Think of the good had those billions diverted to UMNO kleptocrats were instead
used to better libraries and laboratories in rural schools!
The picture
is equally ugly with education. Again, we do not need highfalutin reports to
tell us that we are far behind. When Ungku Aziz led the University of Malaya
many decades ago, it would consistently rank high; today, well, it is still
ahead of the University of Timbuktu, but only slightly.
The sorry
decline of our universities is but one example. Another is more simple and
direct. In the 1980s I could still find some Malay students at Stanford and
other elite American campuses. Today there are as rare as dew in a
mid-Malaysian morning. Further back, when I was at Malay College in the early
1960s, it was still preparing students for entry into universities. Today those
students have to go elsewhere for their matriculation.
Malay College
started its first IB matriculating class in 2011, a full decade in the planning
and nearly three decades after the college discontinued its Sixth Form. The
college has an impressive governing board, with Raja Nazrin as its chairman.
Despite having such luminaries, the pace of change was glacial. Imagine at
lesser institutions! While IB everywhere is the top choice for students, not so
at Malay College. Its students prefer going elsewhere.
Yet when we
peruse the statistics in such publications as the Malaysian Quality of Life
2004 Report, we are assured that we have made great progress. Worse, we believe
such reports! Consider the one sector where Malays pride ourselves in having a
heavy presence–public transportation. During my youth, nearly all public bus
companies were controlled by non-Malays, except for the occasional ones like
the one plying in the northeastern states and the old Sri Jaya Company (now
defunct) in Kuala Lumpur.
Then there
was the Malay Transport Company serving my village at Sri Menanti, Negri
Sembilan. Granted, its service was erratic but at least there was a service.

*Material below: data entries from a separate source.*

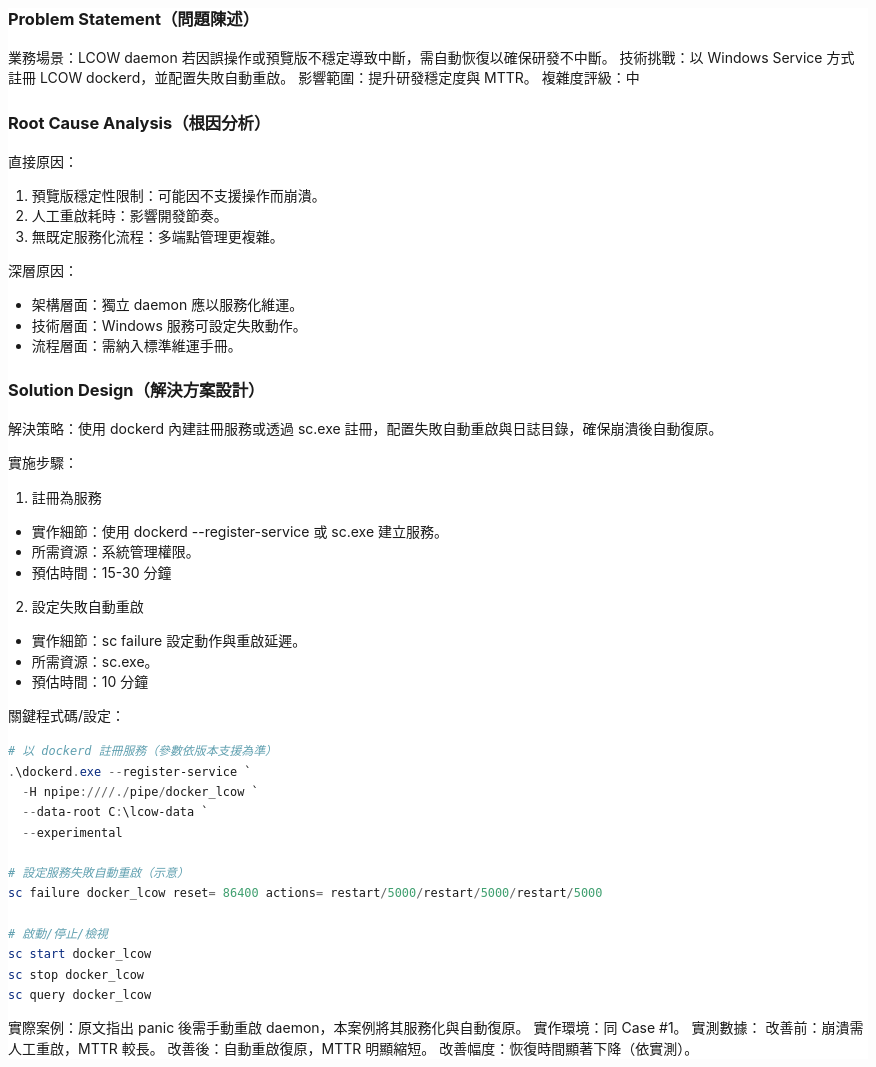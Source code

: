 ### Problem Statement（問題陳述）
業務場景：LCOW daemon 若因誤操作或預覽版不穩定導致中斷，需自動恢復以確保研發不中斷。
技術挑戰：以 Windows Service 方式註冊 LCOW dockerd，並配置失敗自動重啟。
影響範圍：提升研發穩定度與 MTTR。
複雜度評級：中

### Root Cause Analysis（根因分析）
直接原因：
1. 預覽版穩定性限制：可能因不支援操作而崩潰。
2. 人工重啟耗時：影響開發節奏。
3. 無既定服務化流程：多端點管理更複雜。

深層原因：
- 架構層面：獨立 daemon 應以服務化維運。
- 技術層面：Windows 服務可設定失敗動作。
- 流程層面：需納入標準維運手冊。

### Solution Design（解決方案設計）
解決策略：使用 dockerd 內建註冊服務或透過 sc.exe 註冊，配置失敗自動重啟與日誌目錄，確保崩潰後自動復原。

實施步驟：
1. 註冊為服務
- 實作細節：使用 dockerd --register-service 或 sc.exe 建立服務。
- 所需資源：系統管理權限。
- 預估時間：15-30 分鐘

2. 設定失敗自動重啟
- 實作細節：sc failure 設定動作與重啟延遲。
- 所需資源：sc.exe。
- 預估時間：10 分鐘

關鍵程式碼/設定：
```powershell
# 以 dockerd 註冊服務（參數依版本支援為準）
.\dockerd.exe --register-service `
  -H npipe:////./pipe/docker_lcow `
  --data-root C:\lcow-data `
  --experimental

# 設定服務失敗自動重啟（示意）
sc failure docker_lcow reset= 86400 actions= restart/5000/restart/5000/restart/5000

# 啟動/停止/檢視
sc start docker_lcow
sc stop docker_lcow
sc query docker_lcow
```

實際案例：原文指出 panic 後需手動重啟 daemon，本案例將其服務化與自動復原。
實作環境：同 Case #1。
實測數據：
改善前：崩潰需人工重啟，MTTR 較長。
改善後：自動重啟復原，MTTR 明顯縮短。
改善幅度：恢復時間顯著下降（依實測）。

Today that company is long gone and the village is now without any bus service,
erratic or otherwise.
In the
1980s matters seemingly improved, with many more “Malay” bus companies. That
however, was achieved not through the initiatives of Malay entrepreneurs but
through fiat. The government forced existing non-Malay companies to “re-structure”

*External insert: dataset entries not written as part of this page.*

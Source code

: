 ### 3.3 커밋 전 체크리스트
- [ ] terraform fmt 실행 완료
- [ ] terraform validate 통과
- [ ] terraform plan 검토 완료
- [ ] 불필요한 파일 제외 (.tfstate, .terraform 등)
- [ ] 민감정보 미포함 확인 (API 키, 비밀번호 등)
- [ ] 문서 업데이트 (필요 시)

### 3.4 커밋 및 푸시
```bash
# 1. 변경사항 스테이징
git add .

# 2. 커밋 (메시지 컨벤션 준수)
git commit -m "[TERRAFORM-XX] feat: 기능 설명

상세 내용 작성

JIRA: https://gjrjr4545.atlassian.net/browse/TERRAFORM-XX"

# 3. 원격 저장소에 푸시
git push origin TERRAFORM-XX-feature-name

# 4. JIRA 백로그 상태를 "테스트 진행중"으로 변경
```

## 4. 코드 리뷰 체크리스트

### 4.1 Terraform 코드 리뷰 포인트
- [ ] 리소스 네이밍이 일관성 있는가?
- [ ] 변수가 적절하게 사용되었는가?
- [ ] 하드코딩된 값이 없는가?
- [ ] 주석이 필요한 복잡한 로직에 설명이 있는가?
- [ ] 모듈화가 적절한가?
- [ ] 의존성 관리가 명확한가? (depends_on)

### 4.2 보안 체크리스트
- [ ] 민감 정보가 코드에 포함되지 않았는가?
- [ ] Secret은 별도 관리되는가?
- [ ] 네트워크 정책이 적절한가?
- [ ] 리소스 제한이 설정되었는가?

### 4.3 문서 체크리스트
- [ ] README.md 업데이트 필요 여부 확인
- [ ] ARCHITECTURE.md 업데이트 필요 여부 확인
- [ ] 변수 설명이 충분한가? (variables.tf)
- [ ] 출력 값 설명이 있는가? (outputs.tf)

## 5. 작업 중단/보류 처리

and include Malay partners.
The few savvy
Chinese businessmen who saw that as an opportunity to cash out their
investments by jacking up the values of their companies came out like bandits,
quite apart from earning the enduring gratitude of Malay elite. That in turn
smoothed the way for these Chinese businessmen to do even more lucrative
businesses with their new masters.
The few arrogant
holdouts came to regret their decisions. The owners of the Foh Hup Bus Company
that plied the busy and highly lucrative Seremban-Kuala Lumpur route did not
wish to share their pot of honey. They also smugly believed that Malays were
not suitable business partners. With the completion of the new highway between
the two cities and the license for that route awarded to a Malay enterprise,
Foh Hup’s market collapsed. The company got to keep its jar of honey alright,
but the bees were taken away.
Despite
that jumpstart, today Malays are back to square one. Bus companies throughout the
peninsula may be in Malay hands, but the system is broken down, mechanically
and financially.
Malay
underdevelopment is not just relative (as compared to other groups and nations)

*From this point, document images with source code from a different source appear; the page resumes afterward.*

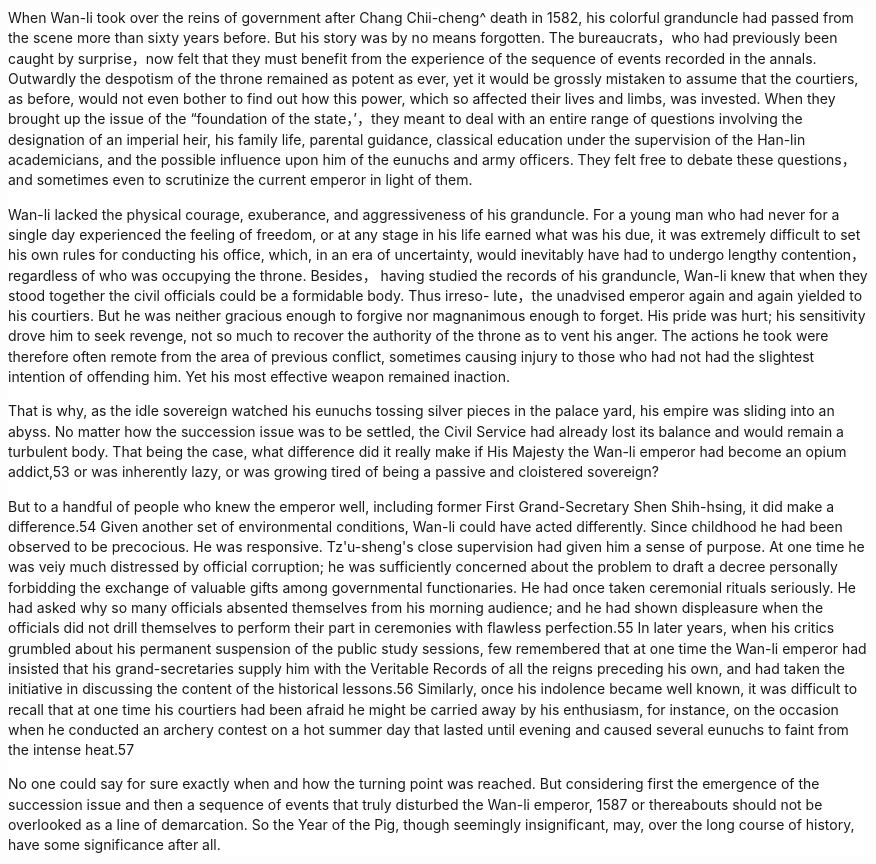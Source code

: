 When Wan-li took over the reins of government after Chang Chii-cheng^ death in 1582, his colorful granduncle had passed from the scene more than sixty years before. But his story was by no means forgotten. The bureaucrats，who had previously been caught by surprise，now felt that they must benefit from the experience of the sequence of events recorded in the annals. Outwardly the despotism of the throne remained as potent as ever, yet it would be grossly mistaken to assume that the courtiers, as before, would not even bother to find out how this power, which so affected their lives and limbs, was invested. When they brought up the issue of the “foundation of the state，’，they meant to deal with an entire range of questions involving the designation of an imperial heir, his family life, parental guidance, classical education under the supervision of the Han-lin academicians, and the possible influence upon him of the eunuchs and army officers. They felt free to debate these questions，and sometimes even to scrutinize the current emperor in light of them.

Wan-li lacked the physical courage, exuberance, and aggressiveness of his granduncle. For a young man who had never for a single day experienced the feeling of freedom, or at any stage in his life earned what was his due, it was extremely difficult to set his own rules for conducting his office, which, in an era of uncertainty, would inevitably have had to undergo lengthy contention，regardless of who was occupying the throne. Besides， having studied the records of his granduncle, Wan-li knew that when they stood together the civil officials could be a formidable body. Thus irreso- lute，the unadvised emperor again and again yielded to his courtiers. But he was neither gracious enough to forgive nor magnanimous enough to forget. His pride was hurt; his sensitivity drove him to seek revenge, not so much to recover the authority of the throne as to vent his anger. The actions he took were therefore often remote from the area of previous conflict, sometimes causing injury to those who had not had the slightest intention of offending him. Yet his most effective weapon remained inaction.

That is why, as the idle sovereign watched his eunuchs tossing silver pieces in the palace yard, his empire was sliding into an abyss. No matter how the succession issue was to be settled, the Civil Service had already lost its balance and would remain a turbulent body. That being the case, what difference did it really make if His Majesty the Wan-li emperor had become an opium addict,53 or was inherently lazy, or was growing tired of being a passive and cloistered sovereign?

But to a handful of people who knew the emperor well, including former First Grand-Secretary Shen Shih-hsing, it did make a difference.54 Given another set of environmental conditions, Wan-li could have acted differently. Since childhood he had been observed to be precocious. He was responsive. Tz'u-sheng's close supervision had given him a sense of purpose. At one time he was veiy much distressed by official corruption; he was sufficiently concerned about the problem to draft a decree personally forbidding the exchange of valuable gifts among governmental functionaries. He had once taken ceremonial rituals seriously. He had asked why so many officials absented themselves from his morning audience; and he had shown displeasure when the officials did not drill themselves to perform their part in ceremonies with flawless perfection.55 In later years, when his critics grumbled about his permanent suspension of the public study sessions, few remembered that at one time the Wan-li emperor had insisted that his grand-secretaries supply him with the Veritable Records of all the reigns preceding his own, and had taken the initiative in discussing the content of the historical lessons.56 Similarly, once his indolence became well known, it was difficult to recall that at one time his courtiers had been afraid he might be carried away by his enthusiasm, for instance, on the occasion when he conducted an archery contest on a hot summer day that lasted until evening and caused several eunuchs to faint from the intense heat.57

No one could say for sure exactly when and how the turning point was reached. But considering first the emergence of the succession issue and then a sequence of events that truly disturbed the Wan-li emperor, 1587 or thereabouts should not be overlooked as a line of demarcation. So the Year of the Pig, though seemingly insignificant, may, over the long course of history, have some significance after all.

but also absolute. Meaning, as compared to a generation ago, we are today making
even slower progress if not actually regressing. The examples cited here may
not mean much in the greater scheme of things but they are emblematic of our
overall inadequacies and underdevelopment. Our backwardness is worse when
compared to the First World, and widening. That is hidden as our leaders
continually compare us to the likes of Zimbabwe and Papua New Guinea. It is
also hidden because of the vibrant contributions from non-Malays. Malays are deluded
into thinking that those achievements were ours too.
I am not
revealing anything new much less profound here. The only difference is that I offer
a different approach in analyzing and solving these problems.
Our leaders
are heavy into sloganeering, with such strident calls as revolusi mental, glokal
Melayu, and Ketuanan Melayu, that
is, when they are not busy blaming our culture and our innate nature, as well
as our lack of unity and our ‘straying” from our faith. My approach would first
require us to have an open mind so we could view our problems from different
perspectives and not be trapped by our current preconceptions. The solutions
would then be much easier to find.
Next: A Different
Approach
Adapted from the author’s book, Liberating The Malay Mind,
published by ZI Publications, Petaling Jaya, 2013. The second edition was
released in January 2016.
4 Comments:
Hello. I enjoyed reading your intellectual output. We need a Malay intellectual tradition. I have always expressed my notion that the malay middle-class has no social conscience. They are busy consolidating their position and status. By the way, I'm from Negeri. Kampung Kuala Jemapoh, Kuala Pilah. I also have a kampung hideout in Jumbang, Sri Menanti. I'm Suku Seri Lemak Pahang. I have written articles on adat from an intellectual perspective that is Negeri Sembilan people is a thinking society. We always go for a synthesis of thought. Would like to meet you when you're back in Malaysia.
Dr. Nordin Selat
Hello. I enjoyed reading your intellectual output. We need a Malay intellectual tradition. I have always expressed my notion that the malay middle-class has no social conscience. They are busy consolidating their position and status. By the way, I'm from Negeri. Kampung Kuala Jemapoh, Kuala Pilah. I also have a kampung hideout in Jumbang, Sri Menanti. I'm Suku Seri Lemak Pahang. I have written articles on adat from an intellectual perspective that is Negeri Sembilan people is a thinking society. We always go for a synthesis of thought. Would like to meet you when you're back in Malaysia.
Dr. Nordin Selat
Thank you for yur comment. I have read many of your books including one that I quoted extensively in my The Malay Dilemma Revisited about the Malays in Muar. We are both proud products of TMS!
Sallam, Bakri
Thank you for the response. The book about Muar was actually written by my third brother, Dr Norazit Selat, who passed of kidney problem 10 years ago. My second brother, Mokhtar Selat, was the former Malaysian ambassador who was kidnapped in Peru and he also has passed away 3 years ago. Then I, Dr Nordin Selat, is the eldest. I got my PhD in 1976, first PhD in Bahasa Malaysia. Formerly I was a lecturer in University Malaya, political secretary, senator and banker. My publication includes Kelas Menengah Pentadbir Melayu, Sistem Sosial Adat Perpatih, The Anatomy of Malay Leadership and a collection of my essays in the book titled 'Renungan'. I am very proud of men in Adat Perpatih system. They are independent, articulate, thinkers and principled. I like to call them the 'Adat man', just like people referring to the Renaissance man. We are together because we think together. We are product of the thinking culture of Adat Perpatih.
Salam.
Thank you.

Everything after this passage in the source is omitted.